[EXTRACTED INFORMATION Boundary: Start]

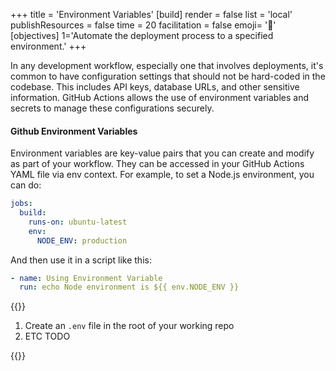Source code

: +++
title = 'Environment Variables'
[build]
    render = false
    list = 'local'
    publishResources = false
time = 20
facilitation = false
emoji= '🧩'
[objectives]
    1='Automate the deployment process to a specified environment.'
+++

In any development workflow, especially one that involves deployments, it's common to have configuration settings that should not be hard-coded in the codebase. This includes API keys, database URLs, and other sensitive information. GitHub Actions allows the use of environment variables and secrets to manage these configurations securely.

#### Github Environment Variables

Environment variables are key-value pairs that you can create and modify as part of your workflow. They can be accessed in your GitHub Actions YAML file via env context. For example, to set a Node.js environment, you can do:

```yaml
jobs:
  build:
    runs-on: ubuntu-latest
    env:
      NODE_ENV: production
```

And then use it in a script like this:

```yaml
- name: Using Environment Variable
  run: echo Node environment is ${{ env.NODE_ENV }}
```

{{<note type="activity" title="Try it yourself">}}

1. Create an `.env` file in the root of your working repo
1. ETC TODO

{{</note>}}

[EXTRACTED INFORMATION Boundary: End]

TASK =>
Consider the entries above and return each line with the string "that".

ANSWER BOX =>
In any development workflow, especially one that involves deployments, it's common to have configuration settings that should not be hard-coded in the codebase. This includes API keys, database URLs, and other sensitive information. GitHub Actions allows the use of environment variables and secrets to manage these configurations securely.
Environment variables are key-value pairs that you can create and modify as part of your workflow. They can be accessed in your GitHub Actions YAML file via env context. For example, to set a Node.js environment, you can do:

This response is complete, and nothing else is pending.